*Work required*
In this exercise, write out the data word for word and leave every image out.

START Data provided

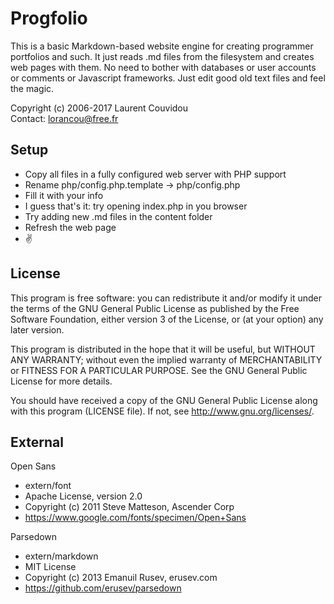 Progfolio
================================================================================

This is a basic Markdown-based website engine for creating programmer
portfolios and such. It just reads .md files from the filesystem and creates web
pages with them. No need to bother with databases or user accounts or comments
or Javascript frameworks. Just edit good old text files and feel the magic.

Copyright (c) 2006-2017 Laurent Couvidou  
Contact: <lorancou@free.fr>

Setup
--------------------------------------------------------------------------------

- Copy all files in a fully configured web server with PHP support
- Rename php/config.php.template → php/config.php
- Fill it with your info
- I guess that's it: try opening index.php in you browser
- Try adding new .md files in the content folder
- Refresh the web page
- ✌ 

License
--------------------------------------------------------------------------------

This program is free software: you can redistribute it and/or modify it under
the terms of the GNU General Public License as published by the Free Software
Foundation, either version 3 of the License, or (at your option) any later
version.

This program is distributed in the hope that it will be useful, but WITHOUT ANY
WARRANTY; without even the implied warranty of MERCHANTABILITY or FITNESS FOR A
PARTICULAR PURPOSE.  See the GNU General Public License for more details.

You should have received a copy of the GNU General Public License along with
this program (LICENSE file). If not, see <http://www.gnu.org/licenses/>.

External
--------------------------------------------------------------------------------

Open Sans
- extern/font
- Apache License, version 2.0
- Copyright (c) 2011 Steve Matteson, Ascender Corp
- <https://www.google.com/fonts/specimen/Open+Sans>

Parsedown
- extern/markdown
- MIT License
- Copyright (c) 2013 Emanuil Rusev, erusev.com
- <https://github.com/erusev/parsedown>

END Data provided

*Output*
 Progfolio
================================================================================

This is a basic Markdown-based website engine for creating programmer
portfolios and such. It just reads .md files from the filesystem and creates web
pages with them. No need to bother with databases or user accounts or comments
or Javascript frameworks. Just edit good old text files and feel the magic.

Copyright (c) 2006-2017 Laurent Couvidou  
Contact: <lorancou@free.fr>

Setup
--------------------------------------------------------------------------------

- Copy all files in a fully configured web server with PHP support
- Rename php/config.php.template → php/config.php
- Fill it with your info
- I guess that's it: try opening index.php in you browser
- Try adding new .md files in the content folder
- Refresh the web page
- ✌ 

License
--------------------------------------------------------------------------------

This program is free software: you can redistribute it and/or modify it under
the terms of the GNU General Public License as published by the Free Software
Foundation, either version 3 of the License, or (at your option) any later
version.

This program is distributed in the hope that it will be useful, but WITHOUT ANY
WARRANTY; without even the implied warranty of MERCHANTABILITY or FITNESS FOR A
PARTICULAR PURPOSE.  See the GNU General Public License for more details.

You should have received a copy of the GNU General Public License along with
this program (LICENSE file). If not, see <http://www.gnu.org/licenses/>.

External
--------------------------------------------------------------------------------

Open Sans
- extern/font
- Apache License, version 2.0
- Copyright (c) 2011 Steve Matteson, Ascender Corp
- <https://www.google.com/fonts/specimen/Open+Sans>

Parsedown
- extern/markdown
- MIT License
- Copyright (c) 2013 Emanuil Rusev, erusev.com
- <https://github.com/erusev/parsedown>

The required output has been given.